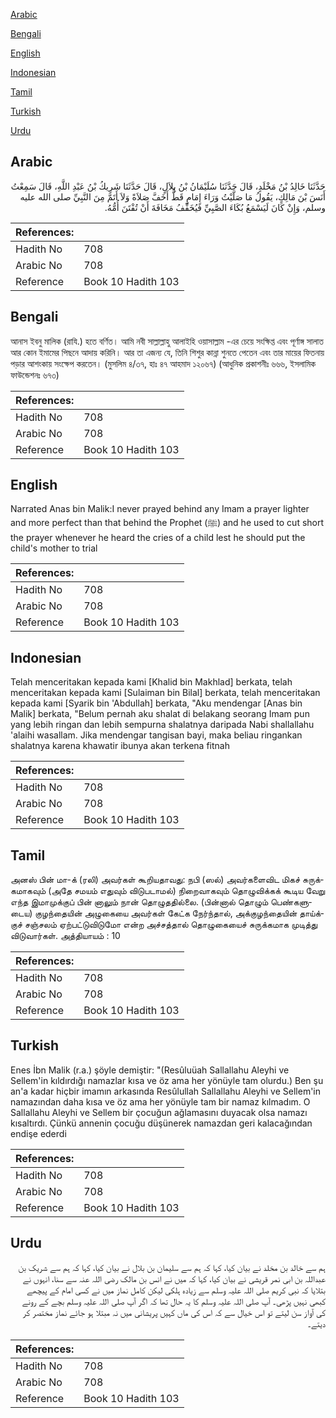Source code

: [Arabic](#arabic)

[Bengali](#bengali)

[English](#english)

[Indonesian](#indonesian)

[Tamil](#tamil)

[Turkish](#turkish)

[Urdu](#urdu)

## Arabic


<div dir="rtl" lang="ar" style={{fontSize:'larger',backgroundColor:'#f8f9fa',padding:20}}>
حَدَّثَنَا خَالِدُ بْنُ مَخْلَدٍ، قَالَ حَدَّثَنَا سُلَيْمَانُ بْنُ بِلاَلٍ، قَالَ حَدَّثَنَا شَرِيكُ بْنُ عَبْدِ اللَّهِ، قَالَ سَمِعْتُ أَنَسَ بْنَ مَالِكٍ، يَقُولُ مَا صَلَّيْتُ وَرَاءَ إِمَامٍ قَطُّ أَخَفَّ صَلاَةً وَلاَ أَتَمَّ مِنَ النَّبِيِّ صلى الله عليه وسلم، وَإِنْ كَانَ لَيَسْمَعُ بُكَاءَ الصَّبِيِّ فَيُخَفِّفُ مَخَافَةَ أَنْ تُفْتَنَ أُمُّهُ‏.‏
</div>
<div style={{backgroundColor:'#f8f9fa',padding:20, marginBottom: 10}}><table> <thead> <tr> <th>References:</th> <th></th> </tr> </thead> <tbody><tr><td>Hadith No</td><td>708</td></tr><tr><td>Arabic No</td><td>708</td></tr><tr><td>Reference</td><td>Book 10 Hadith 103</td></tr></tbody></table></div>

## Bengali


<div dir="ltr" lang="bn" style={{fontSize:'larger',backgroundColor:'#f8f9fa',padding:20}}>
আনাস ইবনু মালিক (রাযি.) হতে বর্ণিত। আমি নবী সাল্লাল্লাহু আলাইহি ওয়াসাল্লাম -এর চেয়ে সংক্ষিপ্ত এবং পূর্ণাঙ্গ সালাত আর কোন ইমামের পিছনে আদায় করিনি। আর তা এজন্য যে, তিনি শিশুর কান্না শুনতে পেতেন এবং তার মায়ের ফিতনায় পড়ার আশংকায় সংক্ষেপ করতেন। (মুসলিম ৪/৩৭, হাঃ ৪৭ আহমাদ ১২০৬৭) (আধুনিক প্রকাশনীঃ ৬৬৬, ইসলামিক ফাউন্ডেশনঃ ৬৭৩)
</div>
<div style={{backgroundColor:'#f8f9fa',padding:20, marginBottom: 10}}><table> <thead> <tr> <th>References:</th> <th></th> </tr> </thead> <tbody><tr><td>Hadith No</td><td>708</td></tr><tr><td>Arabic No</td><td>708</td></tr><tr><td>Reference</td><td>Book 10 Hadith 103</td></tr></tbody></table></div>

## English


<div dir="ltr" lang="en" style={{fontSize:'larger',backgroundColor:'#f8f9fa',padding:20}}>
Narrated Anas bin Malik:I never prayed behind any Imam a prayer lighter and more perfect than that behind the Prophet (ﷺ) and he used to cut short the prayer whenever he heard the cries of a child lest he should put the child's mother to trial
</div>
<div style={{backgroundColor:'#f8f9fa',padding:20, marginBottom: 10}}><table> <thead> <tr> <th>References:</th> <th></th> </tr> </thead> <tbody><tr><td>Hadith No</td><td>708</td></tr><tr><td>Arabic No</td><td>708</td></tr><tr><td>Reference</td><td>Book 10 Hadith 103</td></tr></tbody></table></div>

## Indonesian


<div dir="ltr" lang="id" style={{fontSize:'larger',backgroundColor:'#f8f9fa',padding:20}}>
Telah menceritakan kepada kami [Khalid bin Makhlad] berkata, telah menceritakan kepada kami [Sulaiman bin Bilal] berkata, telah menceritakan kepada kami [Syarik bin 'Abdullah] berkata, "Aku mendengar [Anas bin Malik] berkata, "Belum pernah aku shalat di belakang seorang Imam pun yang lebih ringan dan lebih sempurna shalatnya daripada Nabi shallallahu 'alaihi wasallam. Jika mendengar tangisan bayi, maka beliau ringankan shalatnya karena khawatir ibunya akan terkena fitnah
</div>
<div style={{backgroundColor:'#f8f9fa',padding:20, marginBottom: 10}}><table> <thead> <tr> <th>References:</th> <th></th> </tr> </thead> <tbody><tr><td>Hadith No</td><td>708</td></tr><tr><td>Arabic No</td><td>708</td></tr><tr><td>Reference</td><td>Book 10 Hadith 103</td></tr></tbody></table></div>

## Tamil


<div dir="ltr" lang="ta" style={{fontSize:'larger',backgroundColor:'#f8f9fa',padding:20}}>
அனஸ் பின் மா-க் (ரலி) அவர்கள் கூறியதாவது: நபி (ஸல்) அவர்களைவிட மிகச் சுருக்கமாகவும் (அதே சமயம் எதுவும் விடுபடாமல்) நிறைவாகவும் தொழுவிக்கக் கூடிய வேறு எந்த இமாமுக்குப் பின் னாலும் நான் தொழுததில்லை. (பின்னால் தொழும் பெண்களுடைய) குழந்தையின் அழுகையை அவர்கள் கேட்க நேர்ந்தால், அக்குழந்தையின் தாய்க்குச் சஞ்சலம் ஏற்பட்டுவிடுமோ என்ற அச்சத்தால் தொழுகையைச் சுருக்கமாக முடித்து விடுவார்கள். அத்தியாயம் : 10
</div>
<div style={{backgroundColor:'#f8f9fa',padding:20, marginBottom: 10}}><table> <thead> <tr> <th>References:</th> <th></th> </tr> </thead> <tbody><tr><td>Hadith No</td><td>708</td></tr><tr><td>Arabic No</td><td>708</td></tr><tr><td>Reference</td><td>Book 10 Hadith 103</td></tr></tbody></table></div>

## Turkish


<div dir="ltr" lang="tr" style={{fontSize:'larger',backgroundColor:'#f8f9fa',padding:20}}>
Enes İbn Malik (r.a.) şöyle demiştir: "(Resûluüah Sallallahu Aleyhi ve Sellem'in kıldırdığı namazlar kısa ve öz ama her yönüyle tam olurdu.) Ben şu an'a kadar hiçbir imamın arkasında Resûlullah Sallallahu Aleyhi ve Sellem'in namazından daha kısa ve öz ama her yönüyle tam bir namaz kılmadım. O Sallallahu Aleyhi ve Sellem bir çocuğun ağlamasını duyacak olsa namazı kısaltırdı. Çünkü annenin çocuğu düşünerek namazdan geri kalacağından endişe ederdi
</div>
<div style={{backgroundColor:'#f8f9fa',padding:20, marginBottom: 10}}><table> <thead> <tr> <th>References:</th> <th></th> </tr> </thead> <tbody><tr><td>Hadith No</td><td>708</td></tr><tr><td>Arabic No</td><td>708</td></tr><tr><td>Reference</td><td>Book 10 Hadith 103</td></tr></tbody></table></div>

## Urdu


<div dir="rtl" lang="ur" style={{fontSize:'larger',backgroundColor:'#f8f9fa',padding:20}}>
ہم سے خالد بن مخلد نے بیان کیا، کہا کہ ہم سے سلیمان بن بلال نے بیان کیا، کہا کہ ہم سے شریک بن عبداللہ بن ابی نمر قریشی نے بیان کیا، کہا کہ میں نے انس بن مالک رضی اللہ عنہ سے سنا، انہوں نے بتلایا کہ نبی کریم صلی اللہ علیہ وسلم سے زیادہ ہلکی لیکن کامل نماز میں نے کسی امام کے پیچھے کبھی نہیں پڑھی۔ آپ صلی اللہ علیہ وسلم کا یہ حال تھا کہ اگر آپ صلی اللہ علیہ وسلم بچے کے رونے کی آواز سن لیتے تو اس خیال سے کہ اس کی ماں کہیں پریشانی میں نہ مبتلا ہو جائے نماز مختصر کر دیتے۔
</div>
<div style={{backgroundColor:'#f8f9fa',padding:20, marginBottom: 10}}><table> <thead> <tr> <th>References:</th> <th></th> </tr> </thead> <tbody><tr><td>Hadith No</td><td>708</td></tr><tr><td>Arabic No</td><td>708</td></tr><tr><td>Reference</td><td>Book 10 Hadith 103</td></tr></tbody></table></div>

····················

- What to do -
Where the data contains an image, skip the image and copy everything else exactly as it appears.

- Completed task -
Source code

: [Arabic](#arabic)

[Bengali](#bengali)

[English](#english)

[Indonesian](#indonesian)

[Tamil](#tamil)

[Turkish](#turkish)

[Urdu](#urdu)

## Arabic


<div dir="rtl" lang="ar" style={{fontSize:'larger',backgroundColor:'#f8f9fa',padding:20}}>
حَدَّثَنَا خَالِدُ بْنُ مَخْلَدٍ، قَالَ حَدَّثَنَا سُلَيْمَانُ بْنُ بِلاَلٍ، قَالَ حَدَّثَنَا شَرِيكُ بْنُ عَبْدِ اللَّهِ، قَالَ سَمِعْتُ أَنَسَ بْنَ مَالِكٍ، يَقُولُ مَا صَلَّيْتُ وَرَاءَ إِمَامٍ قَطُّ أَخَفَّ صَلاَةً وَلاَ أَتَمَّ مِنَ النَّبِيِّ صلى الله عليه وسلم، وَإِنْ كَانَ لَيَسْمَعُ بُكَاءَ الصَّبِيِّ فَيُخَفِّفُ مَخَافَةَ أَنْ تُفْتَنَ أُمُّهُ‏.‏
</div>
<div style={{backgroundColor:'#f8f9fa',padding:20, marginBottom: 10}}><table> <thead> <tr> <th>References:</th> <th></th> </tr> </thead> <tbody><tr><td>Hadith No</td><td>708</td></tr><tr><td>Arabic No</td><td>708</td></tr><tr><td>Reference</td><td>Book 10 Hadith 103</td></tr></tbody></table></div>

## Bengali


<div dir="ltr" lang="bn" style={{fontSize:'larger',backgroundColor:'#f8f9fa',padding:20}}>
আনাস ইবনু মালিক (রাযি.) হতে বর্ণিত। আমি নবী সাল্লাল্লাহু আলাইহি ওয়াসাল্লাম -এর চেয়ে সংক্ষিপ্ত এবং পূর্ণাঙ্গ সালাত আর কোন ইমামের পিছনে আদায় করিনি। আর তা এজন্য যে, তিনি শিশুর কান্না শুনতে পেতেন এবং তার মায়ের ফিতনায় পড়ার আশংকায় সংক্ষেপ করতেন। (মুসলিম ৪/৩৭, হাঃ ৪৭ আহমাদ ১২০৬৭) (আধুনিক প্রকাশনীঃ ৬৬৬, ইসলামিক ফাউন্ডেশনঃ ৬৭৩)
</div>
<div style={{backgroundColor:'#f8f9fa',padding:20, marginBottom: 10}}><table> <thead> <tr> <th>References:</th> <th></th> </tr> </thead> <tbody><tr><td>Hadith No</td><td>708</td></tr><tr><td>Arabic No</td><td>708</td></tr><tr><td>Reference</td><td>Book 10 Hadith 103</td></tr></tbody></table></div>

## English


<div dir="ltr" lang="en" style={{fontSize:'larger',backgroundColor:'#f8f9fa',padding:20}}>
Narrated Anas bin Malik:I never prayed behind any Imam a prayer lighter and more perfect than that behind the Prophet (ﷺ) and he used to cut short the prayer whenever he heard the cries of a child lest he should put the child's mother to trial
</div>
<div style={{backgroundColor:'#f8f9fa',padding:20, marginBottom: 10}}><table> <thead> <tr> <th>References:</th> <th></th> </tr> </thead> <tbody><tr><td>Hadith No</td><td>708</td></tr><tr><td>Arabic No</td><td>708</td></tr><tr><td>Reference</td><td>Book 10 Hadith 103</td></tr></tbody></table></div>

## Indonesian


<div dir="ltr" lang="id" style={{fontSize:'larger',backgroundColor:'#f8f9fa',padding:20}}>
Telah menceritakan kepada kami [Khalid bin Makhlad] berkata, telah menceritakan kepada kami [Sulaiman bin Bilal] berkata, telah menceritakan kepada kami [Syarik bin 'Abdullah] berkata, "Aku mendengar [Anas bin Malik] berkata, "Belum pernah aku shalat di belakang seorang Imam pun yang lebih ringan dan lebih sempurna shalatnya daripada Nabi shallallahu 'alaihi wasallam. Jika mendengar tangisan bayi, maka beliau ringankan shalatnya karena khawatir ibunya akan terkena fitnah
</div>
<div style={{backgroundColor:'#f8f9fa',padding:20, marginBottom: 10}}><table> <thead> <tr> <th>References:</th> <th></th> </tr> </thead> <tbody><tr><td>Hadith No</td><td>708</td></tr><tr><td>Arabic No</td><td>708</td></tr><tr><td>Reference</td><td>Book 10 Hadith 103</td></tr></tbody></table></div>

## Tamil


<div dir="ltr" lang="ta" style={{fontSize:'larger',backgroundColor:'#f8f9fa',padding:20}}>
அனஸ் பின் மா-க் (ரலி) அவர்கள் கூறியதாவது: நபி (ஸல்) அவர்களைவிட மிகச் சுருக்கமாகவும் (அதே சமயம் எதுவும் விடுபடாமல்) நிறைவாகவும் தொழுவிக்கக் கூடிய வேறு எந்த இமாமுக்குப் பின் னாலும் நான் தொழுததில்லை. (பின்னால் தொழும் பெண்களுடைய) குழந்தையின் அழுகையை அவர்கள் கேட்க நேர்ந்தால், அக்குழந்தையின் தாய்க்குச் சஞ்சலம் ஏற்பட்டுவிடுமோ என்ற அச்சத்தால் தொழுகையைச் சுருக்கமாக முடித்து விடுவார்கள். அத்தியாயம் : 10
</div>
<div style={{backgroundColor:'#f8f9fa',padding:20, marginBottom: 10}}><table> <thead> <tr> <th>References:</th> <th></th> </tr> </thead> <tbody><tr><td>Hadith No</td><td>708</td></tr><tr><td>Arabic No</td><td>708</td></tr><tr><td>Reference</td><td>Book 10 Hadith 103</td></tr></tbody></table></div>

## Turkish


<div dir="ltr" lang="tr" style={{fontSize:'larger',backgroundColor:'#f8f9fa',padding:20}}>
Enes İbn Malik (r.a.) şöyle demiştir: "(Resûluüah Sallallahu Aleyhi ve Sellem'in kıldırdığı namazlar kısa ve öz ama her yönüyle tam olurdu.) Ben şu an'a kadar hiçbir imamın arkasında Resûlullah Sallallahu Aleyhi ve Sellem'in namazından daha kısa ve öz ama her yönüyle tam bir namaz kılmadım. O Sallallahu Aleyhi ve Sellem bir çocuğun ağlamasını duyacak olsa namazı kısaltırdı. Çünkü annenin çocuğu düşünerek namazdan geri kalacağından endişe ederdi
</div>
<div style={{backgroundColor:'#f8f9fa',padding:20, marginBottom: 10}}><table> <thead> <tr> <th>References:</th> <th></th> </tr> </thead> <tbody><tr><td>Hadith No</td><td>708</td></tr><tr><td>Arabic No</td><td>708</td></tr><tr><td>Reference</td><td>Book 10 Hadith 103</td></tr></tbody></table></div>

## Urdu


<div dir="rtl" lang="ur" style={{fontSize:'larger',backgroundColor:'#f8f9fa',padding:20}}>
ہم سے خالد بن مخلد نے بیان کیا، کہا کہ ہم سے سلیمان بن بلال نے بیان کیا، کہا کہ ہم سے شریک بن عبداللہ بن ابی نمر قریشی نے بیان کیا، کہا کہ میں نے انس بن مالک رضی اللہ عنہ سے سنا، انہوں نے بتلایا کہ نبی کریم صلی اللہ علیہ وسلم سے زیادہ ہلکی لیکن کامل نماز میں نے کسی امام کے پیچھے کبھی نہیں پڑھی۔ آپ صلی اللہ علیہ وسلم کا یہ حال تھا کہ اگر آپ صلی اللہ علیہ وسلم بچے کے رونے کی آواز سن لیتے تو اس خیال سے کہ اس کی ماں کہیں پریشانی میں نہ مبتلا ہو جائے نماز مختصر کر دیتے۔
</div>
<div style={{backgroundColor:'#f8f9fa',padding:20, marginBottom: 10}}><table> <thead> <tr> <th>References:</th> <th></th> </tr> </thead> <tbody><tr><td>Hadith No</td><td>708</td></tr><tr><td>Arabic No</td><td>708</td></tr><tr><td>Reference</td><td>Book 10 Hadith 103</td></tr></tbody></table></div>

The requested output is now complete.